WHAT TO DO
Once you find the line with "Чтобы сохранить текущие" in the entries below, return exactly every line from it through the line with "Визуализируйте созданные модели".
═══ INPUT DATA ═══
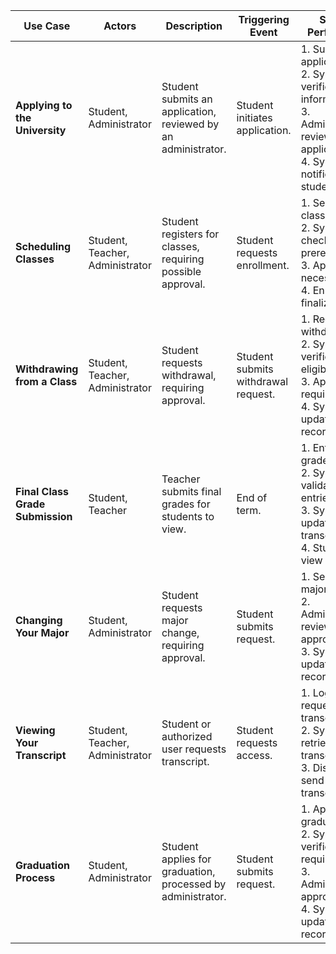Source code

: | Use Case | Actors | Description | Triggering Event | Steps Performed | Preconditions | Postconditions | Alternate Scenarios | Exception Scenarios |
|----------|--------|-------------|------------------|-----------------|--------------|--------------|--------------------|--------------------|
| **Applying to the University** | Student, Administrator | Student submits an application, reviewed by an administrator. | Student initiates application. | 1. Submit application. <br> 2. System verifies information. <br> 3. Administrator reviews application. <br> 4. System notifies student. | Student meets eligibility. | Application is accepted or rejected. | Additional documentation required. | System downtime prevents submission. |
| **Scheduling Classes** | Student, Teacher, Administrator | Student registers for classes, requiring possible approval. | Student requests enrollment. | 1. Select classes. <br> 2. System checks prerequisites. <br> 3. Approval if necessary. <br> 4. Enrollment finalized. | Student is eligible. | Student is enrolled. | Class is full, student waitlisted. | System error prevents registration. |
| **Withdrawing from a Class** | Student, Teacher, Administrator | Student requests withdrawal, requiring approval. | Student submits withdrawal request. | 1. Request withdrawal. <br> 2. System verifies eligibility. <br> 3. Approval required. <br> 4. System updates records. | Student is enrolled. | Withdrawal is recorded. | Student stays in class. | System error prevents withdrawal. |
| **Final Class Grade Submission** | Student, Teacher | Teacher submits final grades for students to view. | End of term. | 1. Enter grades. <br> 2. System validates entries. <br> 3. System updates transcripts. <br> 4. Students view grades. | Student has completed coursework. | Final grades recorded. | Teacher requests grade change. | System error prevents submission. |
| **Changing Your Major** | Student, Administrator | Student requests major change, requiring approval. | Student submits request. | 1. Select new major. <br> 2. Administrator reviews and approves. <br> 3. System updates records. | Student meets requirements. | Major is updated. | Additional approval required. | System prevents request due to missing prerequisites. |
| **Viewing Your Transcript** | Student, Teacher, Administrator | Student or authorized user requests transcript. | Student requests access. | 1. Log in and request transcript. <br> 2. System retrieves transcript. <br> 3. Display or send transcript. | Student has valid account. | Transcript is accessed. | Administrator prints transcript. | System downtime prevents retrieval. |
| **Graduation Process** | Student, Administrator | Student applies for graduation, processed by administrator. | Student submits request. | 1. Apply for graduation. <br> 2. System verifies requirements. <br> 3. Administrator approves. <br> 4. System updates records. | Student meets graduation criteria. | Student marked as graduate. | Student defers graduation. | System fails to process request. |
═══
═══ INPUT DATA ═══
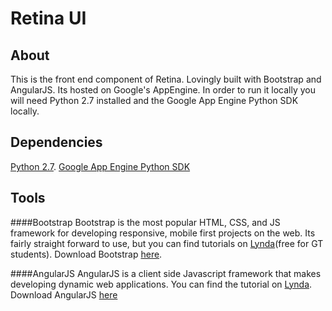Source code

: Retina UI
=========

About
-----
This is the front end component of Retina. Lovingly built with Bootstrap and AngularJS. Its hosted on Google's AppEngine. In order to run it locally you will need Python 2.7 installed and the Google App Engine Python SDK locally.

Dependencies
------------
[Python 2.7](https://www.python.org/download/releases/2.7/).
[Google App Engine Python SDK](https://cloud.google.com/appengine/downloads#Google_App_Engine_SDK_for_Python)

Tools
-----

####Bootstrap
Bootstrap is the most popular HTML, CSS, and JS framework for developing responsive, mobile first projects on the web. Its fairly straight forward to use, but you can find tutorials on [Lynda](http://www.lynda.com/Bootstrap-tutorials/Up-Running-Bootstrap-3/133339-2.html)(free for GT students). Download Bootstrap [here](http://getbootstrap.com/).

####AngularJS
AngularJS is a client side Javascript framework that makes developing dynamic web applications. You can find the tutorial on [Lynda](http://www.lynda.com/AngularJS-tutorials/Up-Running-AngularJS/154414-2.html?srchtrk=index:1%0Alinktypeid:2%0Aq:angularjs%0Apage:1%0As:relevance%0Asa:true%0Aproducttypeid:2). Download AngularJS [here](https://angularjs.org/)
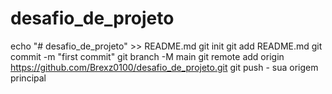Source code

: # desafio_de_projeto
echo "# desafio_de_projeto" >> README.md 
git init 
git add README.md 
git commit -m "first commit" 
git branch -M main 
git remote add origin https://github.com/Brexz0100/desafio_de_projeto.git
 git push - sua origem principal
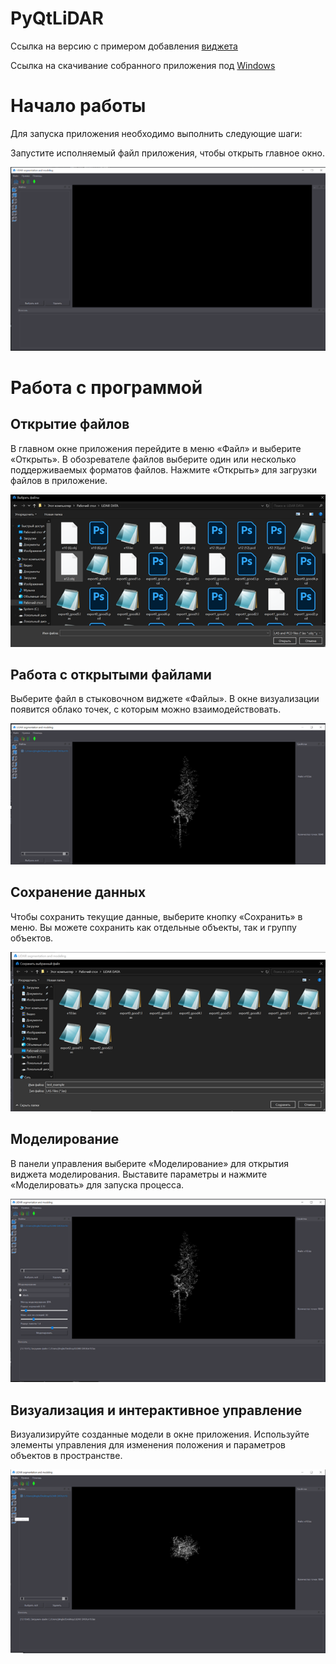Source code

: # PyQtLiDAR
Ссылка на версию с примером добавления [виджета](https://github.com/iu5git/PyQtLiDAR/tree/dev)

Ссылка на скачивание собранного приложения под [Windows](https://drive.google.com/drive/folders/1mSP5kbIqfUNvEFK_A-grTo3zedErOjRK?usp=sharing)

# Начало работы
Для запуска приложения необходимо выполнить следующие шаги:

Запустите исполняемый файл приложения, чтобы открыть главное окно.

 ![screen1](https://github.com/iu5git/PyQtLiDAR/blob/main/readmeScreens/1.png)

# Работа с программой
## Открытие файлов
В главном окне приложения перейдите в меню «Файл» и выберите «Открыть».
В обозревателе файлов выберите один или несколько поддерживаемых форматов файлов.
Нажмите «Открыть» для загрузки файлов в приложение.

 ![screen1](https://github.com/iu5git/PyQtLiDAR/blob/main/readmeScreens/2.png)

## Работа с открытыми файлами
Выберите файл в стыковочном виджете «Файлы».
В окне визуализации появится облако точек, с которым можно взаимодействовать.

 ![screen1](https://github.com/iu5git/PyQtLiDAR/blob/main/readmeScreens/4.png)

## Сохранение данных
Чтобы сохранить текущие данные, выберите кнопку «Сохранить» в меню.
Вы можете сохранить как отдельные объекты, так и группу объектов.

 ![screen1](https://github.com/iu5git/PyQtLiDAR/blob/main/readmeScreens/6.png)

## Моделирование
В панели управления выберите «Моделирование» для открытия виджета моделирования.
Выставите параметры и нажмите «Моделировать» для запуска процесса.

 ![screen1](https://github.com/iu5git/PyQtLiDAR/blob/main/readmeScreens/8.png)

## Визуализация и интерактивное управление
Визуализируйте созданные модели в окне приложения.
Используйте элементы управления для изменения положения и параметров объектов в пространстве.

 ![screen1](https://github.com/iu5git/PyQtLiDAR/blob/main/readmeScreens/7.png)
═══
REPLY TO THE EXERCISE
Чтобы сохранить текущие данные, выберите кнопку «Сохранить» в меню.
Вы можете сохранить как отдельные объекты, так и группу объектов.

 ![screen1](https://github.com/iu5git/PyQtLiDAR/blob/main/readmeScreens/6.png)

## Моделирование
В панели управления выберите «Моделирование» для открытия виджета моделирования.
Выставите параметры и нажмите «Моделировать» для запуска процесса.

 ![screen1](https://github.com/iu5git/PyQtLiDAR/blob/main/readmeScreens/8.png)

## Визуализация и интерактивное управление
Визуализируйте созданные модели в окне приложения.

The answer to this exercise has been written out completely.